Cowherd said the cost of the pay raise would be $139,223 for the 2012 fiscal year starting July 1.

Cowherd offered three options to the board. The first option would have been a salary freeze for all employees and the other two options included the normal salary schedule for employees that carried an average 1.25 percent pay increase for all employees. Some teachers would receive more and some might receive less, depending upon the number of years they have been employed. Most hourly employees such as custodians would receive a 1.25 percent pay hike.

On Thursday night, the board was asked to make 2012 budget decisions on staff levels and pay raises. The rest of the budget will be decided before June when the final 2012 budget is approved.

“This is a deficit budget I am presenting,” Cowherd said.

The current 2011 fiscal year ending this June 30 has an operating reserve balance of $4,077,099, or 22.27 percent of the overall budget.

By choosing the option with the salary increase for employees, the operating reserve balance for the 2012 fiscal year starting July 1 will drop to 16.73 percent of the overall budget.

The option with the salary freeze would have provided a 2012 operating reserve balance of 17.80 percent.

Board member Rick Gohring said, “I don’t like deficit financing and I think it potentially is going to require us to make some hard decisions next year, but I think the 16.73 percent reserve balance doesn’t sound that far out of line.”

Gohring then made the motion to accept the budget option with the salary increases. His motion was approved unanimously by the seven-member board.

The option selected also calls for a reduction of three full-time jobs. Two of those jobs are through retirement of current staff members. Their duties will be assumed by other employees, accounting for two of the three job cuts.

The other full-time job equivalent would come from foreign language instruction and the gifted program by cutting full-time teachers to part-time for those duties.

Cowherd said student enrollment in foreign language classes is down and a full-time teacher is no longer needed. The gifted program also would be handled with a part-time employee.

He said local and federal revenue is stable but the potential problem with the school budget is from state aid.

The answer to state aid won’t be known until after the Missouri General Assembly adjourns in May. By then teacher contracts with the pay raises are expected to be signed and delivered, removing the salary freeze as an option.

Any adjustments in the 2012 budget that need to be made before June would likely come from cuts in transportation or in other items, not salary cuts or job cuts.

Asked why he recommended a salary increase rather than saving the money for the expected budget crunch in 2013, Cowherd said, “We have to maintain a competitive advantage to get and keep good teachers in this district.”

“We’ve got great teachers right now, but we need to maintain a competitive advantage to keep them here.

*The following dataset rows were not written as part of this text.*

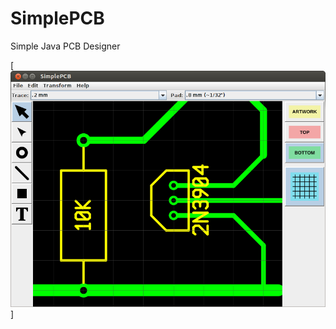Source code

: SimplePCB
=========

Simple Java PCB Designer

[![Screenshot](/screenshots/main_screenshot.png "Screenshot")]

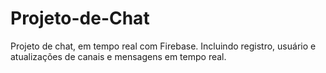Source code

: # Projeto-de-Chat
Projeto de chat, em tempo real com Firebase. Incluindo registro, usuário e atualizações de canais e mensagens em tempo real.
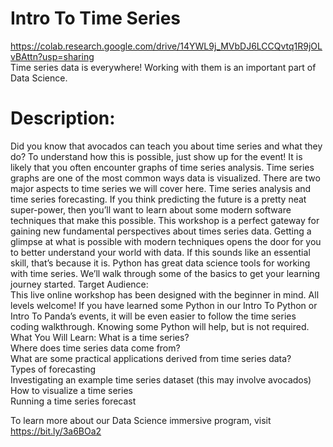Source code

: # Intro To Time Series
https://colab.research.google.com/drive/14YWL9j_MVbDJ6LCCQvtq1R9jOLvBAttn?usp=sharing  
Time series data is everywhere! Working with them is an important part of Data Science.
# Description:  
Did you know that avocados can teach you about time series and what they do? To understand how this is possible, just show up for the event!
It is likely that you often encounter graphs of time series analysis. Time series graphs are one of the most common ways data is visualized. There are two major aspects to time series we will cover here. Time series analysis and time series forecasting. If you think predicting the future is a pretty neat super-power, then you’ll want to learn about some modern software techniques that make this possible. This workshop is a perfect gateway for gaining new fundamental perspectives about times series data. Getting a glimpse at what is possible with modern techniques opens the door for you to better understand your world with data. If this sounds like an essential skill, that’s because it is. Python has great data science tools for working with time series. We’ll walk through some of the basics to get your learning journey started.
Target Audience:  
This live online workshop has been designed with the beginner in mind. All levels welcome! If you have learned some Python in our Intro To Python or Intro To Panda’s events, it will be even easier to follow the time series coding walkthrough. Knowing some Python will help, but is not required.
What You Will Learn:
What is a time series?  
Where does time series data come from?  
What are some practical applications derived from time series data?  
Types of forecasting  
Investigating an example time series dataset (this may involve avocados)  
How to visualize a time series  
Running a time series forecast  

To learn more about our Data Science immersive program, visit https://bit.ly/3a6BOa2
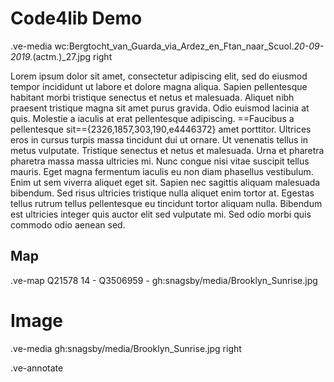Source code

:# Code4lib Demo


.ve-media wc:Bergtocht_van_Guarda_via_Ardez_en_Ftan_naar_Scuol._20-09-2019._(actm.)_27.jpg right

Lorem ipsum dolor sit amet, consectetur adipiscing elit, sed do eiusmod tempor incididunt ut labore et dolore magna aliqua. Sapien pellentesque habitant morbi tristique senectus et netus et malesuada. Aliquet nibh praesent tristique magna sit amet purus gravida. Odio euismod lacinia at quis. Molestie a iaculis at erat pellentesque adipiscing. ==Faucibus a pellentesque sit=={2326,1857,303,190,e4446372} amet porttitor. Ultrices eros in cursus turpis massa tincidunt dui ut ornare. Ut venenatis tellus in metus vulputate. Tristique senectus et netus et malesuada. Urna et pharetra pharetra massa massa ultricies mi. Nunc congue nisi vitae suscipit tellus mauris. Eget magna fermentum iaculis eu non diam phasellus vestibulum. Enim ut sem viverra aliquet eget sit. Sapien nec sagittis aliquam malesuada bibendum. Sed risus ultricies tristique nulla aliquet enim tortor at. Egestas tellus rutrum tellus pellentesque eu tincidunt tortor aliquam nulla. Bibendum est ultricies integer quis auctor elit sed vulputate mi. Sed odio morbi quis commodo odio aenean sed.

## Map

.ve-map Q21578 14
    - Q3506959
    - gh:snagsby/media/Brooklyn_Sunrise.jpg
    
# Image

.ve-media gh:snagsby/media/Brooklyn_Sunrise.jpg right

.ve-annotate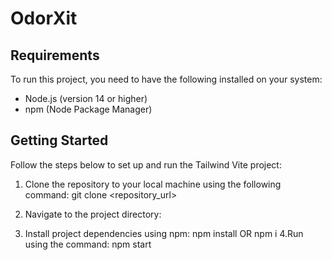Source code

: # OdorXit

## Requirements

To run this project, you need to have the following installed on your system:

- Node.js (version 14 or higher)
- npm (Node Package Manager)

## Getting Started

Follow the steps below to set up and run the Tailwind Vite project:

1. Clone the repository to your local machine using the following command:
  git clone <repository_url>

2. Navigate to the project directory:

3. Install project dependencies using npm:
   npm install OR npm i
4.Run using the command:
   npm start


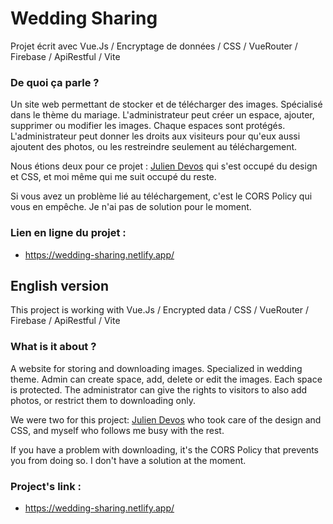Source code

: # Wedding Sharing

Projet écrit avec Vue.Js / Encryptage de données / CSS / VueRouter / Firebase / ApiRestful / Vite

### De quoi ça parle ?
Un site web permettant de stocker et de télécharger des images. Spécialisé dans le thème du mariage. L'administrateur peut créer un espace, ajouter, supprimer ou modifier les images. Chaque espaces sont protégés. L'administrateur peut donner les droits aux visiteurs pour qu'eux aussi ajoutent des photos, ou les restreindre seulement au téléchargement.

Nous étions deux pour ce projet : <a href="https://github.com/KonisDesign">Julien Devos</a> qui s'est occupé du design et CSS, et moi même qui me suit occupé du reste.

Si vous avez un problème lié au téléchargement, c'est le CORS Policy qui vous en empêche. Je n'ai pas de solution pour le moment.

### Lien en ligne du projet :
- https://wedding-sharing.netlify.app/

## English version

This project is working with Vue.Js / Encrypted data / CSS / VueRouter / Firebase / ApiRestful / Vite

### What is it about ?
A website for storing and downloading images. Specialized in wedding theme. Admin can create space, add, delete or edit the images. Each space is protected. The administrator can give the rights to visitors to also add photos, or restrict them to downloading only.

We were two for this project: <a href="https://github.com/KonisDesign">Julien Devos</a> who took care of the design and CSS, and myself who follows me busy with the rest.

If you have a problem with downloading, it's the CORS Policy that prevents you from doing so. I don't have a solution at the moment.

### Project's link :
- https://wedding-sharing.netlify.app/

I don’t want to take a chance that they might quit and go somewhere else,” Cowherd said. “Good teachers are hard to find.”

Cowherd said the real budget crunch is expected to hit in 2013. At that time, he said, the district will have to look at reducing bus service to children.

“But in 2013 there also is the thought that it is time to ask the public to support a tax levy increase,” Cowherd said. “It’s possible also that revenue from casino gaming and the lottery will increase. Even though they are down now, gaming revenue is inching up.”